======== GIVEN DATA ========

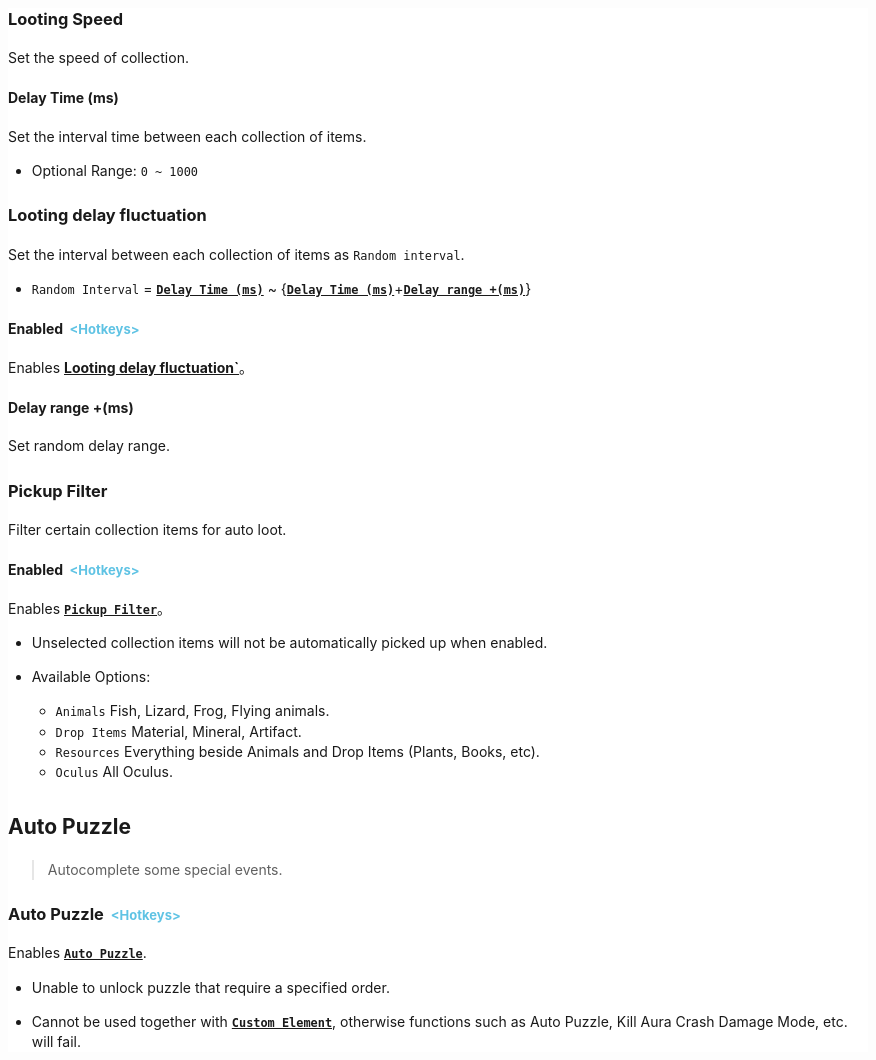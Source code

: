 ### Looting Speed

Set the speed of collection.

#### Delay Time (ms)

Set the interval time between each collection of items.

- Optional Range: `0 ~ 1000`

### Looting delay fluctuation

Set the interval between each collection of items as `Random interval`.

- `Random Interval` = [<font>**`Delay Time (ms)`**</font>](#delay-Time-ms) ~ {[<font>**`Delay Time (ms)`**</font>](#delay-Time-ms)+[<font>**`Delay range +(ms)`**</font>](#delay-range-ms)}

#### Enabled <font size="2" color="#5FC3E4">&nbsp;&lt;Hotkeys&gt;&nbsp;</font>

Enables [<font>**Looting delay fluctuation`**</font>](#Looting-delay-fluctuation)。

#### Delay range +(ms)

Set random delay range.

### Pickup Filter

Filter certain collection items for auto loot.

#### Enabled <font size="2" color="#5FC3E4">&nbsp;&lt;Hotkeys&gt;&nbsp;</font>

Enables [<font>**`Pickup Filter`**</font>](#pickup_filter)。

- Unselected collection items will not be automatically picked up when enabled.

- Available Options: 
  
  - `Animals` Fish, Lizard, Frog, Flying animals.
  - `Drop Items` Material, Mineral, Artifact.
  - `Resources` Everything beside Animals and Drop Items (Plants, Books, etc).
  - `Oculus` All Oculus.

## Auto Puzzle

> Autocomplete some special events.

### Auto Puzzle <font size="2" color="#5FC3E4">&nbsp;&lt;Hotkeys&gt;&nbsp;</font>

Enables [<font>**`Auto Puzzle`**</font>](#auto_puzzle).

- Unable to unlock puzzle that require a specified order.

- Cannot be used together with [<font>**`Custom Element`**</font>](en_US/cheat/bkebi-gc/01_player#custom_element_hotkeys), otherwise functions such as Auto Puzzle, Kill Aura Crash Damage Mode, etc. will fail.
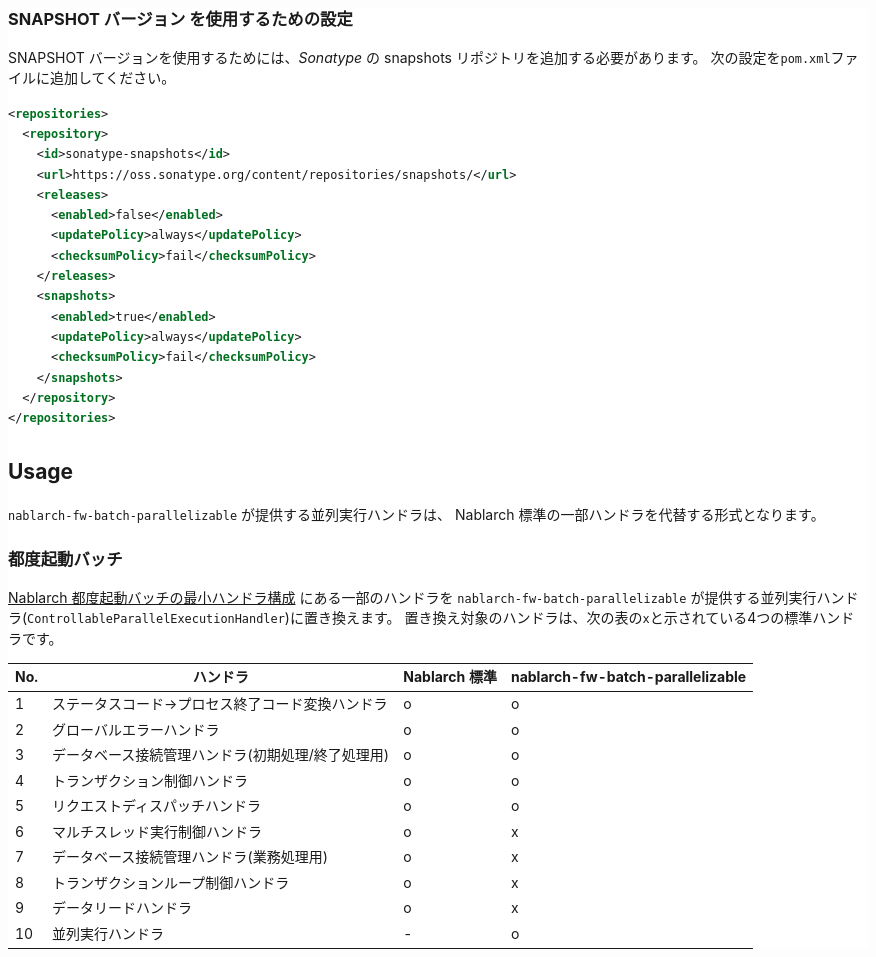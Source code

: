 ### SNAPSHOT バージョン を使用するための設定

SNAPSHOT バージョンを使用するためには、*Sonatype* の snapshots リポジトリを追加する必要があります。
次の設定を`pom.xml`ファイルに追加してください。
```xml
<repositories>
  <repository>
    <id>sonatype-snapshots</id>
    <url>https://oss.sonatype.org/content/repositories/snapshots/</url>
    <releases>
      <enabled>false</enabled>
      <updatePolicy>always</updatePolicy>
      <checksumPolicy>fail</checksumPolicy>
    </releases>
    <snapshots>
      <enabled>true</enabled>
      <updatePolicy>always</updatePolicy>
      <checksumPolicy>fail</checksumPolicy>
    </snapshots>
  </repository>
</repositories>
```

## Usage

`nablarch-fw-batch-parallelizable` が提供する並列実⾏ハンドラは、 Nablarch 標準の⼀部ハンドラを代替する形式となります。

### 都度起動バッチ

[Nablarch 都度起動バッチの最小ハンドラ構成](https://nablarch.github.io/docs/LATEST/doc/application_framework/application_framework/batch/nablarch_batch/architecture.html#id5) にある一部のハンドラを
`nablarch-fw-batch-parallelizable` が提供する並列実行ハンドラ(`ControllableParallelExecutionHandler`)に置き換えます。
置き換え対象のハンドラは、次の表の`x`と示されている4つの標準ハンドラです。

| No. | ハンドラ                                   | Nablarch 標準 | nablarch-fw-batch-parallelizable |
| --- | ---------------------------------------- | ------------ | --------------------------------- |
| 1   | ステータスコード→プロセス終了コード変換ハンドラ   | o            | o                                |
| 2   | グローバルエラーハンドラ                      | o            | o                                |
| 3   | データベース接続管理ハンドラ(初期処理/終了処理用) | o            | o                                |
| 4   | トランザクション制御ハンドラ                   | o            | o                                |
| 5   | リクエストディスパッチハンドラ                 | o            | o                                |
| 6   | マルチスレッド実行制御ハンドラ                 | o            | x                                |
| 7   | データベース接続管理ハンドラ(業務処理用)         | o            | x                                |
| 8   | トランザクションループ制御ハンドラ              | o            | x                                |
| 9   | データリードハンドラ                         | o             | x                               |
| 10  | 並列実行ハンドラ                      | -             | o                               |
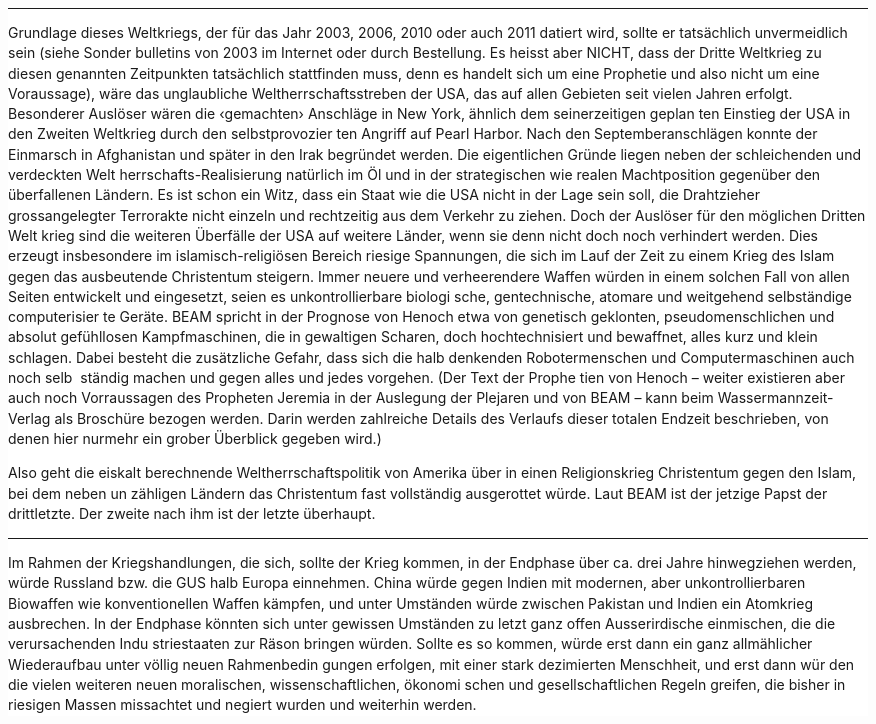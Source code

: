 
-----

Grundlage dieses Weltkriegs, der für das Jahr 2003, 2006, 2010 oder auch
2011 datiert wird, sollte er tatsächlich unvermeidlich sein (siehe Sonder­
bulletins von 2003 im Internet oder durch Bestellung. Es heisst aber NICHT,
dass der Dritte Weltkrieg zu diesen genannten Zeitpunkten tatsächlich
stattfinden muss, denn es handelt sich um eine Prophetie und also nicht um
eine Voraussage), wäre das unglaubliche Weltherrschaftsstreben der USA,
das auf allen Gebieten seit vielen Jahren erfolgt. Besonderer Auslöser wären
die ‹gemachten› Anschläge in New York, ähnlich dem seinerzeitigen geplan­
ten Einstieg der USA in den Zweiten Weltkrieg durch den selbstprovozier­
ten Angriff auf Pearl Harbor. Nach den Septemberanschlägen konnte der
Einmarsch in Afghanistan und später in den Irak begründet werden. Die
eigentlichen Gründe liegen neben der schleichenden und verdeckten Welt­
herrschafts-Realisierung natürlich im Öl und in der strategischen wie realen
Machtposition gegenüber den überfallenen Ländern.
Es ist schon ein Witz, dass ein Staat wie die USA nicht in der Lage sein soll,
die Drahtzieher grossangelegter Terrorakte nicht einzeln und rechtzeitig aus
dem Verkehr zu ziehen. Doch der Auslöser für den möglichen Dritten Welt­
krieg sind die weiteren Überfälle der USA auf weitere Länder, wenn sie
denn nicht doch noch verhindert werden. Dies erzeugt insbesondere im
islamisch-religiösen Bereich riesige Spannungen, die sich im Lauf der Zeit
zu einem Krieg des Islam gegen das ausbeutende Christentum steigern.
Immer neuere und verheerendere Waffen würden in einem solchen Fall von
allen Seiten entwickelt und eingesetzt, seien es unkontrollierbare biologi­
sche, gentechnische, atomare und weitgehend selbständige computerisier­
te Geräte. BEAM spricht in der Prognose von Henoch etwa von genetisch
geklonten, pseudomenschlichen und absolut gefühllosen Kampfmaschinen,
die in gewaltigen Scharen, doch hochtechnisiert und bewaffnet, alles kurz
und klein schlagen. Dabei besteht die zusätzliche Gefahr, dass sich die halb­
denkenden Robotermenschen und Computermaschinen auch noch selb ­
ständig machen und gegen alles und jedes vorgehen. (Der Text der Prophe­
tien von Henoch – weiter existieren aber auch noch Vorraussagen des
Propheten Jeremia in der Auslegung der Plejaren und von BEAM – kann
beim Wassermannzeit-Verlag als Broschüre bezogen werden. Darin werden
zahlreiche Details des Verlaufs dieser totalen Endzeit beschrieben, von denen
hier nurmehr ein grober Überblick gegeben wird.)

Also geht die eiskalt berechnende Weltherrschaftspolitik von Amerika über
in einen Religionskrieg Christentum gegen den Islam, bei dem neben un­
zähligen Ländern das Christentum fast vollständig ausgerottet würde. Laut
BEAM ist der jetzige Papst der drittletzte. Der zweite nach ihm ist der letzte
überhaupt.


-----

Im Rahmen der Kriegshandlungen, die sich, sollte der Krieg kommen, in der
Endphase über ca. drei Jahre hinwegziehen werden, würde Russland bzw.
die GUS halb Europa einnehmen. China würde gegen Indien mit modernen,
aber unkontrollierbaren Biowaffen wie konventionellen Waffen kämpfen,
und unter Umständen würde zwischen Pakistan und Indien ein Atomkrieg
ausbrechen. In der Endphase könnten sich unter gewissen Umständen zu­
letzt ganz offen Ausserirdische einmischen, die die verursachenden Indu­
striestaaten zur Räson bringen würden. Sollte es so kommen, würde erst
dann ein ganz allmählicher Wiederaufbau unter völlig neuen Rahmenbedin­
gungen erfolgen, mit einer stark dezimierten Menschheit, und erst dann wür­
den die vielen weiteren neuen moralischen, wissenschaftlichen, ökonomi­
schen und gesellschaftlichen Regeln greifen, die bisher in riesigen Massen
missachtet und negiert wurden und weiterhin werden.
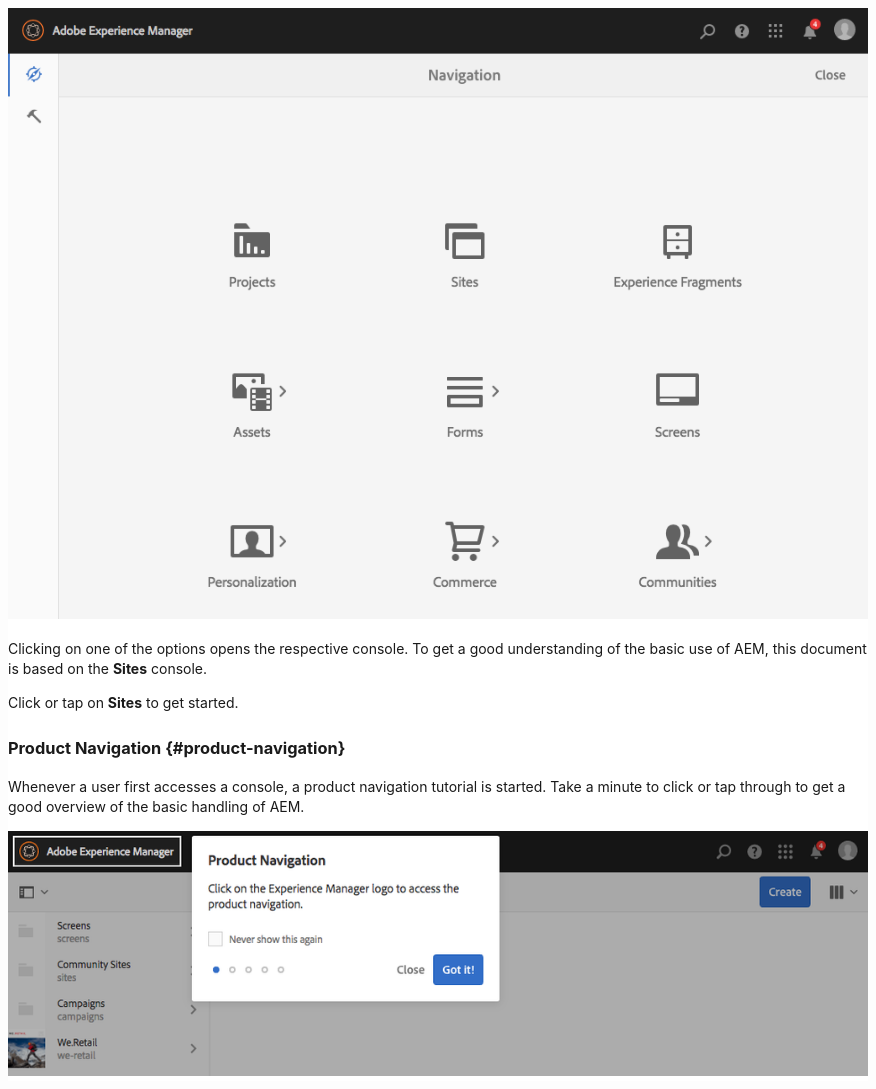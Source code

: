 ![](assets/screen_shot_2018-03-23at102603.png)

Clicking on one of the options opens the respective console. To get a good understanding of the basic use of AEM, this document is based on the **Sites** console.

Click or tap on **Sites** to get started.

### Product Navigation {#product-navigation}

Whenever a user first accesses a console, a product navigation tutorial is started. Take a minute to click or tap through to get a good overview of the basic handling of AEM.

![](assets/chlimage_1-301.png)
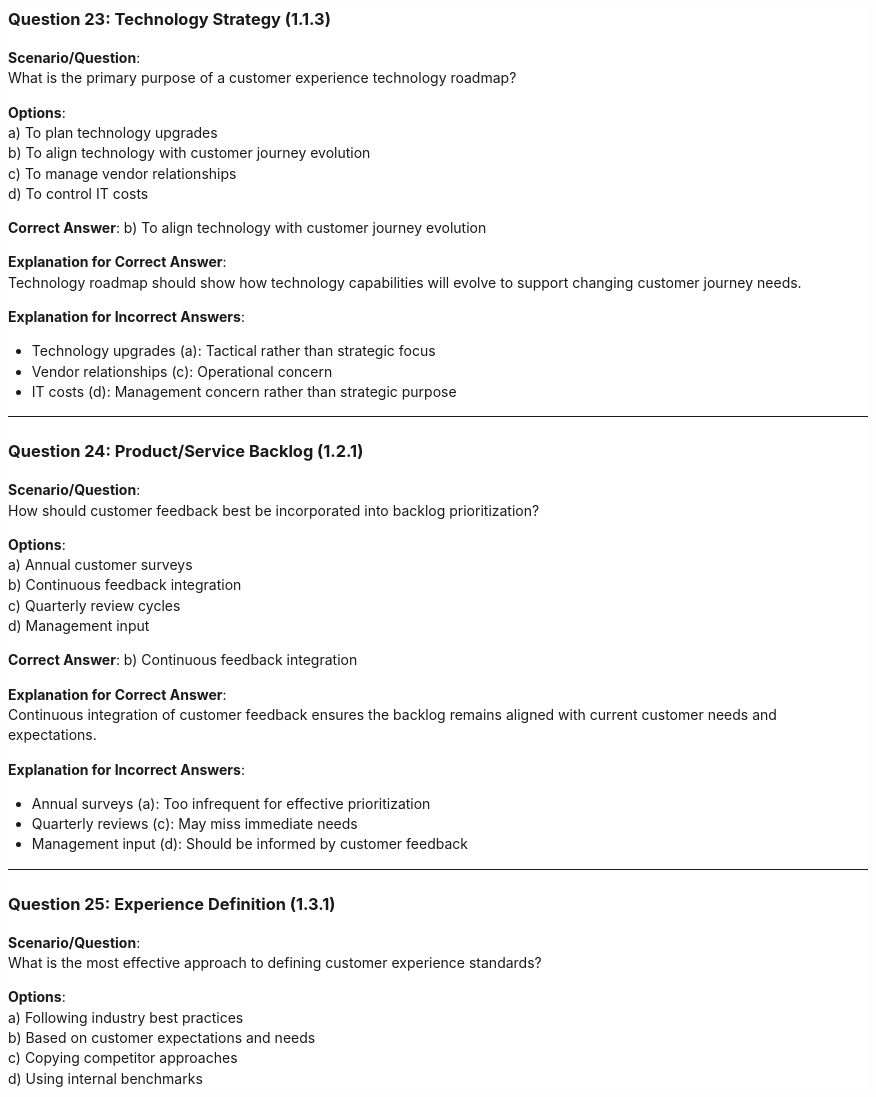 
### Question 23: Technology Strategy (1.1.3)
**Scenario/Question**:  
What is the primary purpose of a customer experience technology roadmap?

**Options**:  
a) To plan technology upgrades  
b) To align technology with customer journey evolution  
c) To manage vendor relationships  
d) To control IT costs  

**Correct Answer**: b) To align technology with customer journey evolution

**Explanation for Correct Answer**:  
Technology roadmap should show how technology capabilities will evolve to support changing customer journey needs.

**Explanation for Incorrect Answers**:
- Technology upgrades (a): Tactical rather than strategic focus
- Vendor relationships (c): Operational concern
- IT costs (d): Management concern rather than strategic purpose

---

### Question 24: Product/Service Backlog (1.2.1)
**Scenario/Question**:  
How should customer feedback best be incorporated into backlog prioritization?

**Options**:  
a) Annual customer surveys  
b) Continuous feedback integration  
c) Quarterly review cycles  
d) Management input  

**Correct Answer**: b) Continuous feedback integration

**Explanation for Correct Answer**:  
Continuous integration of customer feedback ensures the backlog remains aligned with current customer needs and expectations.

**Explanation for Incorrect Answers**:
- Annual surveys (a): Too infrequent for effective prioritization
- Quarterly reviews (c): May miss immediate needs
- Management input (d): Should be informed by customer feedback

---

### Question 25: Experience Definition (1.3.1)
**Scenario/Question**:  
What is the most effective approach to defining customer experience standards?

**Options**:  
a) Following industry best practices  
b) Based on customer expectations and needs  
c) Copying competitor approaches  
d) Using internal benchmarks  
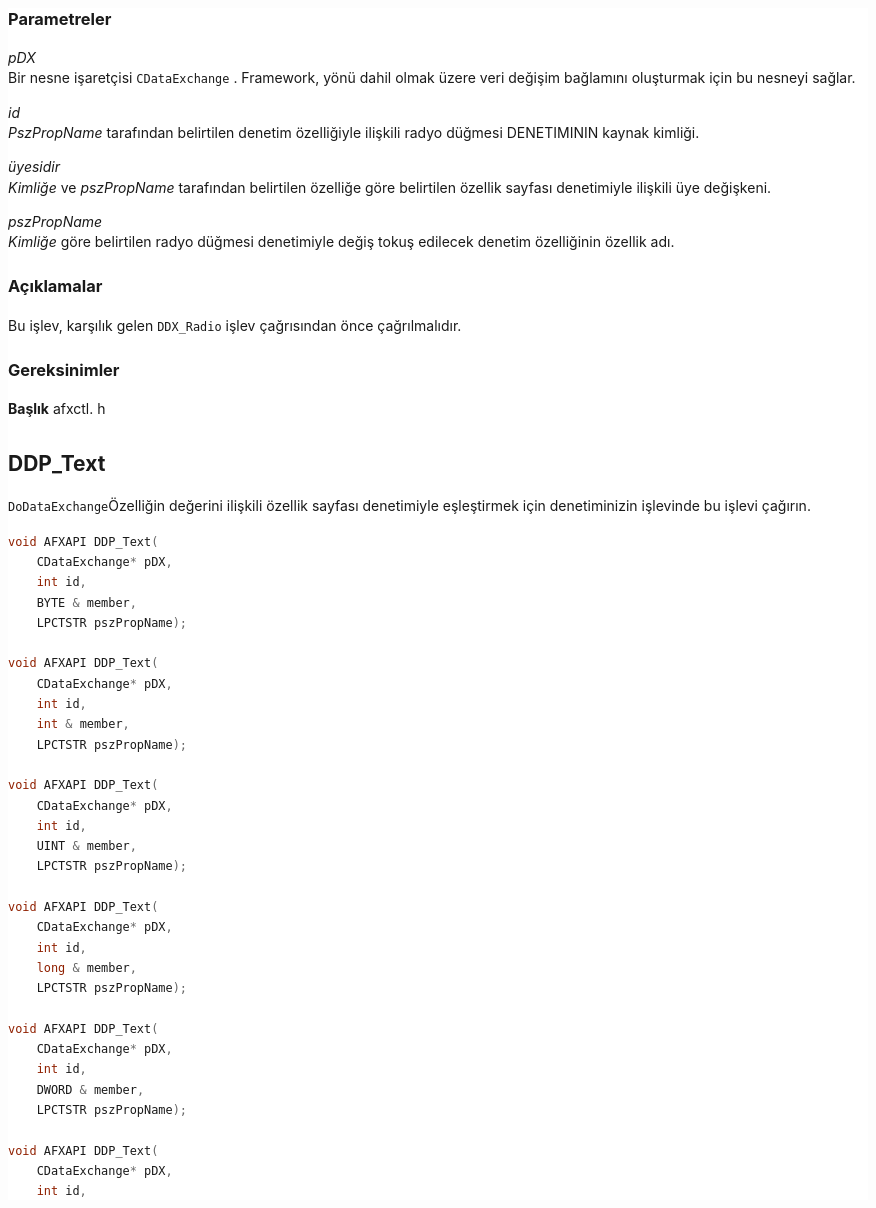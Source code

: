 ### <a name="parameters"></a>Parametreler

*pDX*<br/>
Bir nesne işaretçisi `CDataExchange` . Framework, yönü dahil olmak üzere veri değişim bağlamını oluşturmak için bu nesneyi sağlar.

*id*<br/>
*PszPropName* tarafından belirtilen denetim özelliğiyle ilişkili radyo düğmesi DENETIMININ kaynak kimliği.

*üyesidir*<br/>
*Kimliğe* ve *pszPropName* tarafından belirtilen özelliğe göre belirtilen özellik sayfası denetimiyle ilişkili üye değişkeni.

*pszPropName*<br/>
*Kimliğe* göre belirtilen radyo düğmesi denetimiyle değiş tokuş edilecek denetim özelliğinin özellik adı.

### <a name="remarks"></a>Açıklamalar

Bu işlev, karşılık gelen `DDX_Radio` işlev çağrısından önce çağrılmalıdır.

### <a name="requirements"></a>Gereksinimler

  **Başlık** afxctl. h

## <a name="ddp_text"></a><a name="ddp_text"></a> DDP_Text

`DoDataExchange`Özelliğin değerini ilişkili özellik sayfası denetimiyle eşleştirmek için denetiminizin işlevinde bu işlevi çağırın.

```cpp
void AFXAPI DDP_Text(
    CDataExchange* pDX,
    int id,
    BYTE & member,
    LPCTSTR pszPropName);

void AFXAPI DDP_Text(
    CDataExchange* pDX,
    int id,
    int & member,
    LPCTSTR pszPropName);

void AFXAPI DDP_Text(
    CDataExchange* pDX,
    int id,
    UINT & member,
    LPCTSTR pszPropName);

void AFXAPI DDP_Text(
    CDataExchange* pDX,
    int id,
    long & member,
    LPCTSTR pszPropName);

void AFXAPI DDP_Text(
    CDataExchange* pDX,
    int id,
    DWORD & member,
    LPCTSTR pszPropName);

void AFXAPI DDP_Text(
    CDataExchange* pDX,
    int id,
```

========

EXERCISE DETAILS: Return the opening line of the data above and every line after it up to and including the line that holds "Frog, Flying animals."; pictures stay out.

ANSWER SECTION:
Source code

: ### Looting Speed

Set the speed of collection.

#### Delay Time (ms)

Set the interval time between each collection of items.

- Optional Range: `0 ~ 1000`

### Looting delay fluctuation

Set the interval between each collection of items as `Random interval`.

- `Random Interval` = [<font>**`Delay Time (ms)`**</font>](#delay-Time-ms) ~ {[<font>**`Delay Time (ms)`**</font>](#delay-Time-ms)+[<font>**`Delay range +(ms)`**</font>](#delay-range-ms)}

#### Enabled <font size="2" color="#5FC3E4">&nbsp;&lt;Hotkeys&gt;&nbsp;</font>

Enables [<font>**Looting delay fluctuation`**</font>](#Looting-delay-fluctuation)。

#### Delay range +(ms)

Set random delay range.

### Pickup Filter

Filter certain collection items for auto loot.

#### Enabled <font size="2" color="#5FC3E4">&nbsp;&lt;Hotkeys&gt;&nbsp;</font>

Enables [<font>**`Pickup Filter`**</font>](#pickup_filter)。

- Unselected collection items will not be automatically picked up when enabled.

- Available Options: 
  
  - `Animals` Fish, Lizard, Frog, Flying animals.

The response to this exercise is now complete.